* **GOAL OF THE EXERCISE**:
Where the line containing "Cuando una máquina" appears, end the copy there, keeping that line; start from the first line of the entries, copy exactly, and omit pictures.

* **MATERIAL FOR THIS EXERCISE**:
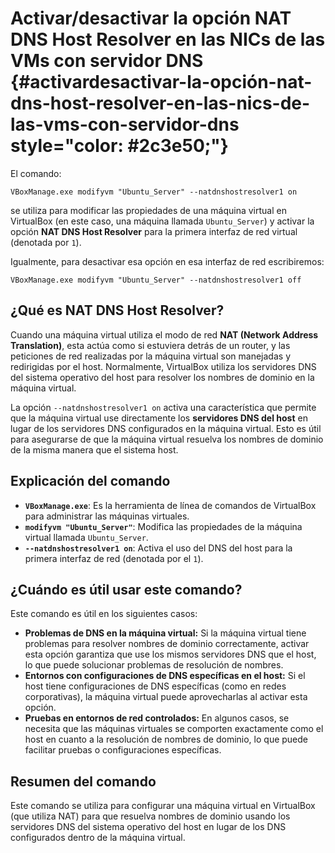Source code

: # Activar/desactivar la opción NAT DNS Host Resolver en las NICs de las VMs con servidor DNS {#activardesactivar-la-opción-nat-dns-host-resolver-en-las-nics-de-las-vms-con-servidor-dns style="color: #2c3e50;"}

El comando:

    VBoxManage.exe modifyvm "Ubuntu_Server" --natdnshostresolver1 on

se utiliza para modificar las propiedades de una máquina virtual en
VirtualBox (en este caso, una máquina llamada `Ubuntu_Server`) y activar
la opción **NAT DNS Host Resolver** para la primera interfaz de red
virtual (denotada por `1`).

Igualmente, para desactivar esa opción en esa interfaz de red
escribiremos:

    VBoxManage.exe modifyvm "Ubuntu_Server" --natdnshostresolver1 off

## ¿Qué es NAT DNS Host Resolver?

Cuando una máquina virtual utiliza el modo de red **NAT (Network Address
Translation)**, esta actúa como si estuviera detrás de un router, y las
peticiones de red realizadas por la máquina virtual son manejadas y
redirigidas por el host. Normalmente, VirtualBox utiliza los servidores
DNS del sistema operativo del host para resolver los nombres de dominio
en la máquina virtual.

La opción `--natdnshostresolver1 on` activa una característica que
permite que la máquina virtual use directamente los **servidores DNS del
host** en lugar de los servidores DNS configurados en la máquina
virtual. Esto es útil para asegurarse de que la máquina virtual resuelva
los nombres de dominio de la misma manera que el sistema host.

## Explicación del comando

-   **`VBoxManage.exe`**: Es la herramienta de línea de comandos de
    VirtualBox para administrar las máquinas virtuales.
-   **`modifyvm "Ubuntu_Server"`**: Modifica las propiedades de la
    máquina virtual llamada `Ubuntu_Server`.
-   **`--natdnshostresolver1 on`**: Activa el uso del DNS del host para
    la primera interfaz de red (denotada por el `1`).

## ¿Cuándo es útil usar este comando?

Este comando es útil en los siguientes casos:

-   **Problemas de DNS en la máquina virtual:** Si la máquina virtual
    tiene problemas para resolver nombres de dominio correctamente,
    activar esta opción garantiza que use los mismos servidores DNS que
    el host, lo que puede solucionar problemas de resolución de nombres.
-   **Entornos con configuraciones de DNS específicas en el host:** Si
    el host tiene configuraciones de DNS específicas (como en redes
    corporativas), la máquina virtual puede aprovecharlas al activar
    esta opción.
-   **Pruebas en entornos de red controlados:** En algunos casos, se
    necesita que las máquinas virtuales se comporten exactamente como el
    host en cuanto a la resolución de nombres de dominio, lo que puede
    facilitar pruebas o configuraciones específicas.

## Resumen del comando

Este comando se utiliza para configurar una máquina virtual en
VirtualBox (que utiliza NAT) para que resuelva nombres de dominio usando
los servidores DNS del sistema operativo del host en lugar de los DNS
configurados dentro de la máquina virtual.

* **RESPONSE BELOW**:
Source code

: # Activar/desactivar la opción NAT DNS Host Resolver en las NICs de las VMs con servidor DNS {#activardesactivar-la-opción-nat-dns-host-resolver-en-las-nics-de-las-vms-con-servidor-dns style="color: #2c3e50;"}

El comando:

    VBoxManage.exe modifyvm "Ubuntu_Server" --natdnshostresolver1 on

se utiliza para modificar las propiedades de una máquina virtual en
VirtualBox (en este caso, una máquina llamada `Ubuntu_Server`) y activar
la opción **NAT DNS Host Resolver** para la primera interfaz de red
virtual (denotada por `1`).

Igualmente, para desactivar esa opción en esa interfaz de red
escribiremos:

    VBoxManage.exe modifyvm "Ubuntu_Server" --natdnshostresolver1 off

## ¿Qué es NAT DNS Host Resolver?

Cuando una máquina virtual utiliza el modo de red **NAT (Network Address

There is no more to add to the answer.